Extracted data entries:

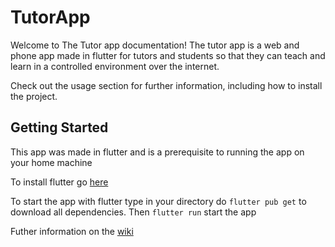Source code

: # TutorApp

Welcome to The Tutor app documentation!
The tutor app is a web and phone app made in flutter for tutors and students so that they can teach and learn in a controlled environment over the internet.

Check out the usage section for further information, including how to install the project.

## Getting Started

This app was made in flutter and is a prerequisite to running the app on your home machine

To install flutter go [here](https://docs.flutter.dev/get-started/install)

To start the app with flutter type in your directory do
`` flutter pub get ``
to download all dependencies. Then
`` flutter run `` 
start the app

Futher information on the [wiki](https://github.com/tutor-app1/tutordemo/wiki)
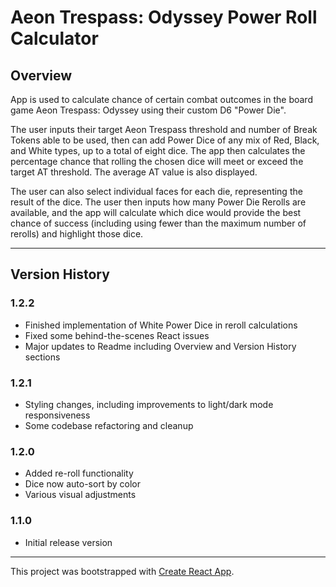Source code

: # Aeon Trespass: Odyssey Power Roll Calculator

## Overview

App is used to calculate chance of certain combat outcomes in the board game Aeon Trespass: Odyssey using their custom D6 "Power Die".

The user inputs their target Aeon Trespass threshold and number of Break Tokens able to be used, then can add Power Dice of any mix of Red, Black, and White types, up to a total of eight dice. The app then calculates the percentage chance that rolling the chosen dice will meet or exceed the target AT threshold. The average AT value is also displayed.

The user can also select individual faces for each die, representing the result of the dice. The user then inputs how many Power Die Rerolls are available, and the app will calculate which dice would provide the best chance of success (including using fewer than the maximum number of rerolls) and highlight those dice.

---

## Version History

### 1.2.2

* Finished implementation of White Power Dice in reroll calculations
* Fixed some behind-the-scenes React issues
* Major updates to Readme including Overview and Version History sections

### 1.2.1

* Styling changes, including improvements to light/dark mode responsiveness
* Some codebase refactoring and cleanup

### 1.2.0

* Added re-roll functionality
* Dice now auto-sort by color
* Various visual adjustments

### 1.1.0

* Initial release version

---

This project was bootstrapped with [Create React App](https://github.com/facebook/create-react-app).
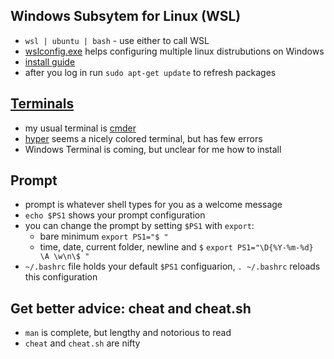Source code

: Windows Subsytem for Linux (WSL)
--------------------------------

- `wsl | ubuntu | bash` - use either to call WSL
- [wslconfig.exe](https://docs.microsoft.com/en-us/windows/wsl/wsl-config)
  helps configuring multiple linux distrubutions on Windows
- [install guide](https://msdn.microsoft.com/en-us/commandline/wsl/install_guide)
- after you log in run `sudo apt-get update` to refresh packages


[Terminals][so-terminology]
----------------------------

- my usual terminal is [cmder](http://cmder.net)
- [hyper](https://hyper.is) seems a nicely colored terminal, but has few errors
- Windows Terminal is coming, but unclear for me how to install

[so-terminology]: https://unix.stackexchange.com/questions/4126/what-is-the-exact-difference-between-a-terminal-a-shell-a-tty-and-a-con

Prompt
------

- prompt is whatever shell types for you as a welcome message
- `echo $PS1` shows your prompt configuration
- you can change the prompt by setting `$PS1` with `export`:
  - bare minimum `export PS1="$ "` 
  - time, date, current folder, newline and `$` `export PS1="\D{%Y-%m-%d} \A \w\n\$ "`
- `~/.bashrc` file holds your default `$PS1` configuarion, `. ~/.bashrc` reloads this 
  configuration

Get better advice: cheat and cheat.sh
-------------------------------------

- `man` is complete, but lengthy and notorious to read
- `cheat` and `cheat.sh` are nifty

## PROMPT
Copy every line of the data where "with" is found.

## RESPONSE TO THE TASK
To start the app with flutter type in your directory do
This project was bootstrapped with [Create React App](https://github.com/facebook/create-react-app).
- you can change the prompt by setting `$PS1` with `export`:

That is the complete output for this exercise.